I. SOCIAL CHRISTHOOD. By "social Christhood" I mean the existence of Christ in a human society, or in a community of men. I use this language in preference to the term "Church," for that term now, alas! seldom represents Christhood, but often the reverse. The expressions in the Episcopal community, "our Church," and, in the Nonconformist domain, "our Churches," are, alas! far enough from representing Christ, either in his doctrines, ethics, or spirit. Self-sacrificing love is the essence of Christhood; but where do we find that, either in "our Church" or "our Churches"? Christhood is peace, eternal antipathy to all anger, resentment, ambition, war. But "our Church" gives war a sanction, a licence, a blessing. The word "Church," therefore, in its conventional sense, I repudiate as a calumny on Christ. Using this vision, therefore, to illustrate social Christhood, two remarks are suggested concerning the society or community in which Christ lives and works.
1. It is glorious. "A woman clothed [arrayed] with the sun, and the moon under her feet, and upon her head a crown of twelve stars" (ver. 1).

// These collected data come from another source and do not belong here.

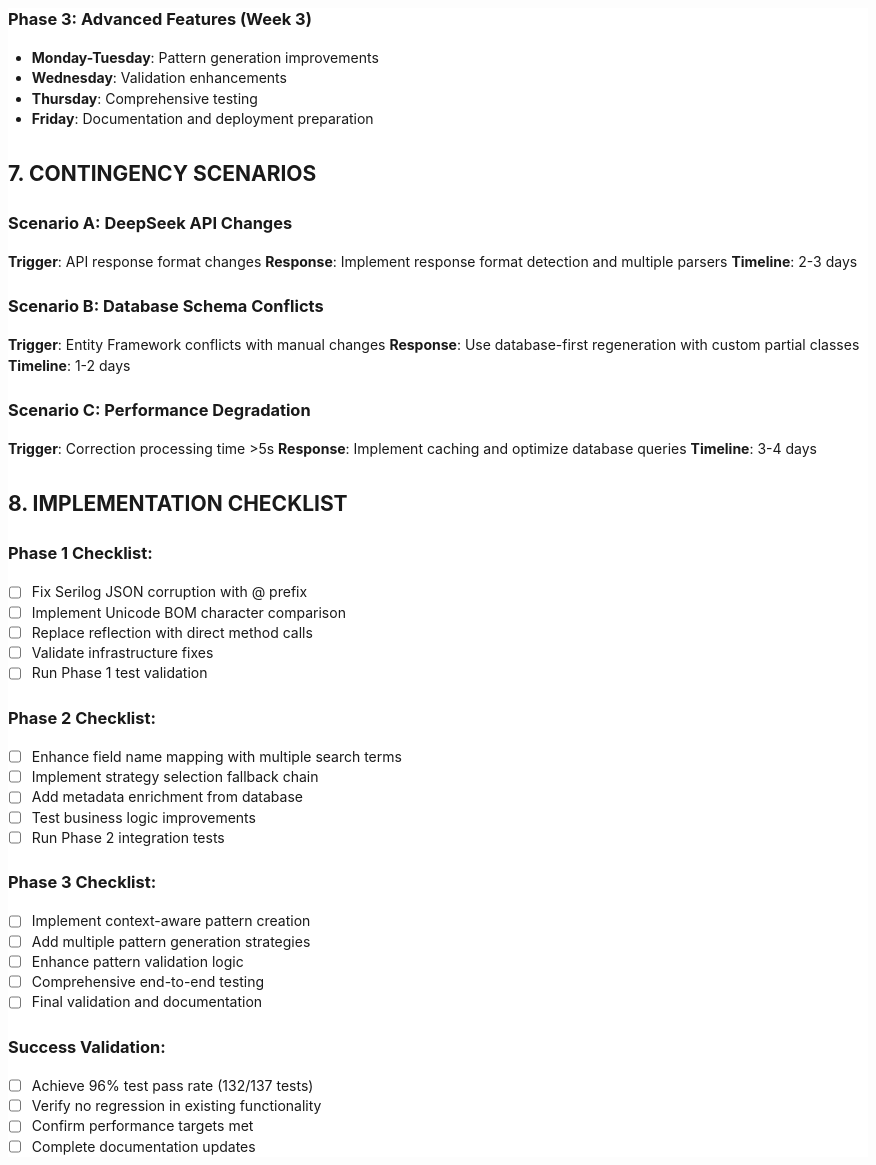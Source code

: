 ### **Phase 3: Advanced Features (Week 3)**
- **Monday-Tuesday**: Pattern generation improvements
- **Wednesday**: Validation enhancements
- **Thursday**: Comprehensive testing
- **Friday**: Documentation and deployment preparation

## **7. CONTINGENCY SCENARIOS**

### **Scenario A: DeepSeek API Changes**
**Trigger**: API response format changes
**Response**: Implement response format detection and multiple parsers
**Timeline**: 2-3 days

### **Scenario B: Database Schema Conflicts**
**Trigger**: Entity Framework conflicts with manual changes
**Response**: Use database-first regeneration with custom partial classes
**Timeline**: 1-2 days

### **Scenario C: Performance Degradation**
**Trigger**: Correction processing time >5s
**Response**: Implement caching and optimize database queries
**Timeline**: 3-4 days

## **8. IMPLEMENTATION CHECKLIST**

### **Phase 1 Checklist:**
- [ ] Fix Serilog JSON corruption with @ prefix
- [ ] Implement Unicode BOM character comparison
- [ ] Replace reflection with direct method calls
- [ ] Validate infrastructure fixes
- [ ] Run Phase 1 test validation

### **Phase 2 Checklist:**
- [ ] Enhance field name mapping with multiple search terms
- [ ] Implement strategy selection fallback chain
- [ ] Add metadata enrichment from database
- [ ] Test business logic improvements
- [ ] Run Phase 2 integration tests

### **Phase 3 Checklist:**
- [ ] Implement context-aware pattern creation
- [ ] Add multiple pattern generation strategies
- [ ] Enhance pattern validation logic
- [ ] Comprehensive end-to-end testing
- [ ] Final validation and documentation

### **Success Validation:**
- [ ] Achieve 96% test pass rate (132/137 tests)
- [ ] Verify no regression in existing functionality
- [ ] Confirm performance targets met
- [ ] Complete documentation updates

It is encircled with the solar beams of Divine truth. Beneath the feet is the world. It treads down all worldliness in its spirit and aims. Around its brow, as a peerless diadem, are twelve stars. The true Church as a community of Christly men - Christly in idea, spirit, and pursuit - is the most glorious object under the grand heavens. It reveals more of God than all the globes that roll through immensity. It is a glorious Church. The conventional Church is a crawling sycophant; the true Church is a crowned sovereign.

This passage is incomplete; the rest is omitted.